The Lone Coder Reflections for the Unsung Linux Saviours
by Ken O. Burtch
Bad Docs or Adventures in Linux RAID-land
Ink is better than the best memory.
-- Chinese proverb
Last year, my father came by my house and dropped off a vintage Honda
motorcycle
(Honda Home Page)
that he bought new in the 1980's, saying he had no room for it in his garage.

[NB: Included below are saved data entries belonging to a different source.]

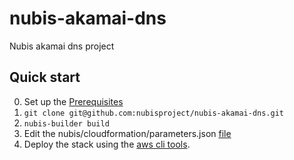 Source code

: ﻿# nubis-akamai-dns

Nubis akamai dns project

## Quick start
0. Set up the [Prerequisites](https://github.com/Nubisproject/nubis-docs/blob/master/PREREQUISITES.md)
0. `git clone git@github.com:nubisproject/nubis-akamai-dns.git`
0. `nubis-builder build`
0. Edit the nubis/cloudformation/parameters.json [file](nubis/cloudformation/README.md#set-up)
0. Deploy the stack using the [aws cli tools](nubis/cloudformation/README.md#create).
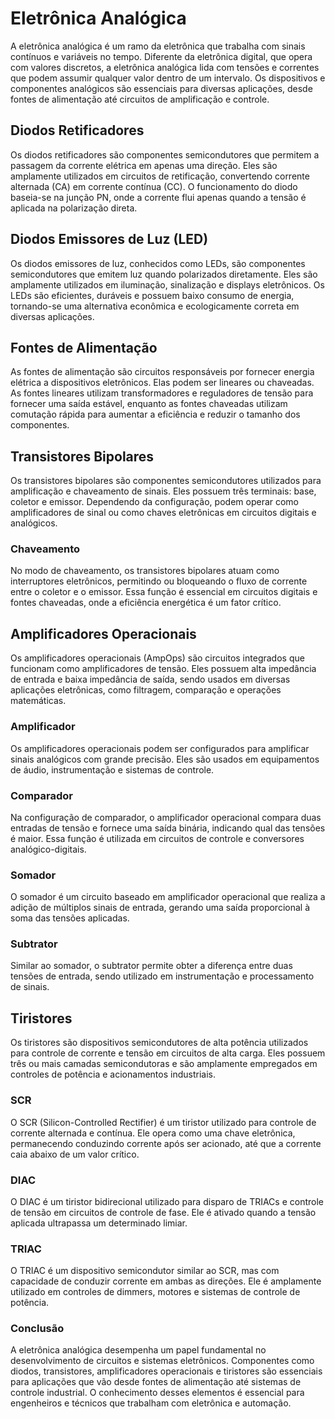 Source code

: # Eletrônica Analógica

A eletrônica analógica é um ramo da eletrônica que trabalha com sinais contínuos e variáveis no tempo. Diferente da eletrônica digital, que opera com valores discretos, a eletrônica analógica lida com tensões e correntes que podem assumir qualquer valor dentro de um intervalo. Os dispositivos e componentes analógicos são essenciais para diversas aplicações, desde fontes de alimentação até circuitos de amplificação e controle.

## Diodos Retificadores

Os diodos retificadores são componentes semicondutores que permitem a passagem da corrente elétrica em apenas uma direção. Eles são amplamente utilizados em circuitos de retificação, convertendo corrente alternada (CA) em corrente contínua (CC). O funcionamento do diodo baseia-se na junção PN, onde a corrente flui apenas quando a tensão é aplicada na polarização direta.

## Diodos Emissores de Luz (LED)

Os diodos emissores de luz, conhecidos como LEDs, são componentes semicondutores que emitem luz quando polarizados diretamente. Eles são amplamente utilizados em iluminação, sinalização e displays eletrônicos. Os LEDs são eficientes, duráveis e possuem baixo consumo de energia, tornando-se uma alternativa econômica e ecologicamente correta em diversas aplicações.

## Fontes de Alimentação

As fontes de alimentação são circuitos responsáveis por fornecer energia elétrica a dispositivos eletrônicos. Elas podem ser lineares ou chaveadas. As fontes lineares utilizam transformadores e reguladores de tensão para fornecer uma saída estável, enquanto as fontes chaveadas utilizam comutação rápida para aumentar a eficiência e reduzir o tamanho dos componentes.

## Transistores Bipolares

Os transistores bipolares são componentes semicondutores utilizados para amplificação e chaveamento de sinais. Eles possuem três terminais: base, coletor e emissor. Dependendo da configuração, podem operar como amplificadores de sinal ou como chaves eletrônicas em circuitos digitais e analógicos.

### Chaveamento

No modo de chaveamento, os transistores bipolares atuam como interruptores eletrônicos, permitindo ou bloqueando o fluxo de corrente entre o coletor e o emissor. Essa função é essencial em circuitos digitais e fontes chaveadas, onde a eficiência energética é um fator crítico.

## Amplificadores Operacionais

Os amplificadores operacionais (AmpOps) são circuitos integrados que funcionam como amplificadores de tensão. Eles possuem alta impedância de entrada e baixa impedância de saída, sendo usados em diversas aplicações eletrônicas, como filtragem, comparação e operações matemáticas.

### Amplificador

Os amplificadores operacionais podem ser configurados para amplificar sinais analógicos com grande precisão. Eles são usados em equipamentos de áudio, instrumentação e sistemas de controle.

### Comparador

Na configuração de comparador, o amplificador operacional compara duas entradas de tensão e fornece uma saída binária, indicando qual das tensões é maior. Essa função é utilizada em circuitos de controle e conversores analógico-digitais.

### Somador

O somador é um circuito baseado em amplificador operacional que realiza a adição de múltiplos sinais de entrada, gerando uma saída proporcional à soma das tensões aplicadas.

### Subtrator

Similar ao somador, o subtrator permite obter a diferença entre duas tensões de entrada, sendo utilizado em instrumentação e processamento de sinais.

## Tiristores

Os tiristores são dispositivos semicondutores de alta potência utilizados para controle de corrente e tensão em circuitos de alta carga. Eles possuem três ou mais camadas semicondutoras e são amplamente empregados em controles de potência e acionamentos industriais.

### SCR

O SCR (Silicon-Controlled Rectifier) é um tiristor utilizado para controle de corrente alternada e contínua. Ele opera como uma chave eletrônica, permanecendo conduzindo corrente após ser acionado, até que a corrente caia abaixo de um valor crítico.

### DIAC

O DIAC é um tiristor bidirecional utilizado para disparo de TRIACs e controle de tensão em circuitos de controle de fase. Ele é ativado quando a tensão aplicada ultrapassa um determinado limiar.

### TRIAC

O TRIAC é um dispositivo semicondutor similar ao SCR, mas com capacidade de conduzir corrente em ambas as direções. Ele é amplamente utilizado em controles de dimmers, motores e sistemas de controle de potência.

### Conclusão

A eletrônica analógica desempenha um papel fundamental no desenvolvimento de circuitos e sistemas eletrônicos. Componentes como diodos, transistores, amplificadores operacionais e tiristores são essenciais para aplicações que vão desde fontes de alimentação até sistemas de controle industrial. O conhecimento desses elementos é essencial para engenheiros e técnicos que trabalham com eletrônica e automação.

Motorcycles are one of the simplest machines: they require little maintenance to
keep them running. With some carbureator cleaner, a couple of tanks of gas, and
a little black and silver paint, it was looking and running like new. Still, the
headlight was burned out and I thought it wouldn't hurt to get it lubed and checked
over by a professional. My father had purchased the motorcycle from a place that
used to be the number one motorcycle retailer in Niagara. I gave them a call.
The guy at the service desk told me flat out that their shop would never service
a bike of that age. The reason? To have a bike that old around their shop
would reduce the selling price of the new models. In fact, he explained,
their store refused to service any motorcycle that was 10 years or older...which,
for low-maintenace machines, was nothing.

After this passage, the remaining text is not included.